General Mills’ adjusted operating margin fell 210 basis points to 17.1% in fiscal 1Q18, reflecting lower gross margins and increased advertising and media expenses offset in part by cost savings.

In comparison, General Mills’ peers have managed to report improved margins despite lower sales. Conagra Brands (CAG), Kellogg (K), Hershey (HSY), and Kraft Heinz (KHC) have reported higher operating margins during their last reported quarters, thanks to incremental cost and productivity savings.

By segments, General Mills’ North America Retail segment’s operating profit fell 15.0% YoY (year-over-year), reflecting lower volumes, higher input costs, and increased advertising and media costs. The Convenience Stores & Foodservice segment’s operating profit fell 8.0% YoY due to increased input costs and unfavorable mix.

As for Europe & Australia, operating profits fell 30.0% as the benefits of sales leverage were more than offset by a significant rise in input costs. Operating profits in the Asia & Latin America segment fell 31.0%, reflecting lower sales and increased costs.

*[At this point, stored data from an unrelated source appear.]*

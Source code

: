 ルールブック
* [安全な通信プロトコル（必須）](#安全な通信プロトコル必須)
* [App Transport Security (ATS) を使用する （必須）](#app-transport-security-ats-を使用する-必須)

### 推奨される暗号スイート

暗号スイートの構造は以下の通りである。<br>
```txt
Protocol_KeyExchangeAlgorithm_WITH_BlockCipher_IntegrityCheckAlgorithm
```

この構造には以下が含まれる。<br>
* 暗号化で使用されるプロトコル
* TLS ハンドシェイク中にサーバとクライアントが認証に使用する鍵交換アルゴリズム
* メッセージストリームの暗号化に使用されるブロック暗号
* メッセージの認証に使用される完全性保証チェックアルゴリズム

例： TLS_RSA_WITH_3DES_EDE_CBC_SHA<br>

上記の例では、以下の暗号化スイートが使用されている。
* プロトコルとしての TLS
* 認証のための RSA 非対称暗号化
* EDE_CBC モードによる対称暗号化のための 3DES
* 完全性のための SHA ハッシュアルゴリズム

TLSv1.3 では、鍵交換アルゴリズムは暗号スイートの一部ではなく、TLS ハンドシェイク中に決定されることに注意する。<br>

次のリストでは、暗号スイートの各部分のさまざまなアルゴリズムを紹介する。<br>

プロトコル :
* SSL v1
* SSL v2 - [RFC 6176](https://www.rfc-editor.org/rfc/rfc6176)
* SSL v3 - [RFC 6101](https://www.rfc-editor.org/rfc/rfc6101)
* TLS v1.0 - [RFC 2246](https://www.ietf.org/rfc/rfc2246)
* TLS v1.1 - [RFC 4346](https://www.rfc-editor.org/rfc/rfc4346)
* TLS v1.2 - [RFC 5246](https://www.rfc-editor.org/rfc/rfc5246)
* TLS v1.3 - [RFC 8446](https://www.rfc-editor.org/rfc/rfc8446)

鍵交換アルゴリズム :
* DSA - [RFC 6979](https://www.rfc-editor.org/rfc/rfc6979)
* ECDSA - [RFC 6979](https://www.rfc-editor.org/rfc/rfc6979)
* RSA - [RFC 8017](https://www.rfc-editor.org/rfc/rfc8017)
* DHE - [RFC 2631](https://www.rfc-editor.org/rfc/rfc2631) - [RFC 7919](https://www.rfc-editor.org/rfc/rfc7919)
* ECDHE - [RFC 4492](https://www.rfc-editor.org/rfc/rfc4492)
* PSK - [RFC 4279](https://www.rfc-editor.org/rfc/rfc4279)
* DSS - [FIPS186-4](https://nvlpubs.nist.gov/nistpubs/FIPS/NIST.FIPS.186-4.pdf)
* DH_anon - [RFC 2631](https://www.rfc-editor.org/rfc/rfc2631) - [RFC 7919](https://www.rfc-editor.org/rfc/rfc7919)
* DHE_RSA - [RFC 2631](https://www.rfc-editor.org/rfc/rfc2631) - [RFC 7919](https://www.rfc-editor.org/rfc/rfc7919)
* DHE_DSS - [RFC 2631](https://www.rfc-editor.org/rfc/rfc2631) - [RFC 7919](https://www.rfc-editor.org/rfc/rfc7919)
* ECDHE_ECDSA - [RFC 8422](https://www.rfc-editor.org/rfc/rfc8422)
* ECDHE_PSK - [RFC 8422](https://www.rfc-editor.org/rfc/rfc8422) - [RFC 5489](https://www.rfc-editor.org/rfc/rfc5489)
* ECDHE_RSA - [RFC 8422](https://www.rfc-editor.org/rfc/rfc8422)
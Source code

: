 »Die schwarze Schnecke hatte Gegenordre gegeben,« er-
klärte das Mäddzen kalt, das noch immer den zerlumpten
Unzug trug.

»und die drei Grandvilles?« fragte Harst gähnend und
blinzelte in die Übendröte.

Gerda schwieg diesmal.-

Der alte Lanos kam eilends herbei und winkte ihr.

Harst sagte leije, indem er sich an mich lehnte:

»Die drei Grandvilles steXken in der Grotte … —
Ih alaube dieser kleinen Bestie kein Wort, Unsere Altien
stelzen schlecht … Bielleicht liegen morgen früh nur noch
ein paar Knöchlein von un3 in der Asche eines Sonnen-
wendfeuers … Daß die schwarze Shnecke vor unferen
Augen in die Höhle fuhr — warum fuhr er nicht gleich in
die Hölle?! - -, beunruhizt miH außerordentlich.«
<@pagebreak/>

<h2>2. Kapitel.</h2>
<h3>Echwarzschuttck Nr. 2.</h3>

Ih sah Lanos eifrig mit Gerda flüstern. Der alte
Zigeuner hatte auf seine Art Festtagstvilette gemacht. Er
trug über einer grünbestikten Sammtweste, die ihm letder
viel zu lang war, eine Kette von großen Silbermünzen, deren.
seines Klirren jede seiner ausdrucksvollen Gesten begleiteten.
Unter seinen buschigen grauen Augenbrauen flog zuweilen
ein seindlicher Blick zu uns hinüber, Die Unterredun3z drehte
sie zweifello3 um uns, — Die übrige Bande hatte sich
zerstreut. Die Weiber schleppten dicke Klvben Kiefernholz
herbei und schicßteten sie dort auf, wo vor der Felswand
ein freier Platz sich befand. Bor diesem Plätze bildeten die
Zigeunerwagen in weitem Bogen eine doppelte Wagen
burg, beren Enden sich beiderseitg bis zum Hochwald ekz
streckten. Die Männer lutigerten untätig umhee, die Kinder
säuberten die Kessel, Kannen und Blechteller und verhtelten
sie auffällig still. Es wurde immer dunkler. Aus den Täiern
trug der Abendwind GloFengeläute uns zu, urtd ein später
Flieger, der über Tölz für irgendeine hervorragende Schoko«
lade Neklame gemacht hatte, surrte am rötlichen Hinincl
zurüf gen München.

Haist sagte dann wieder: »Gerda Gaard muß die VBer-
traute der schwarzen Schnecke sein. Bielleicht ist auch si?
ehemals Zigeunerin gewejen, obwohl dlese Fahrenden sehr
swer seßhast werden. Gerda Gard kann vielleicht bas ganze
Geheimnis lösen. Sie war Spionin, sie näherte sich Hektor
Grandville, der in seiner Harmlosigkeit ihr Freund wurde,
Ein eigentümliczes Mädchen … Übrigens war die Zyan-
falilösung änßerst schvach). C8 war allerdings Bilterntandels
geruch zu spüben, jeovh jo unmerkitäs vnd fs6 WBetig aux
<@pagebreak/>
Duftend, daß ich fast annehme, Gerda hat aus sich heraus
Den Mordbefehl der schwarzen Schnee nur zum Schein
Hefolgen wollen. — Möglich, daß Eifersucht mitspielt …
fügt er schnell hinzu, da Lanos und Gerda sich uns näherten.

Despite reporting lower margins in fiscal 1Q18, General Mills’ management remains upbeat and expects adjusted profit margins to improve in fiscal 2018 on a YoY basis. The company expects margin headwinds to subside as the year progresses. The company also expects to generate higher increased cost savings in the second half of the current fiscal year with improvement in sales, which is likely to support margins growth.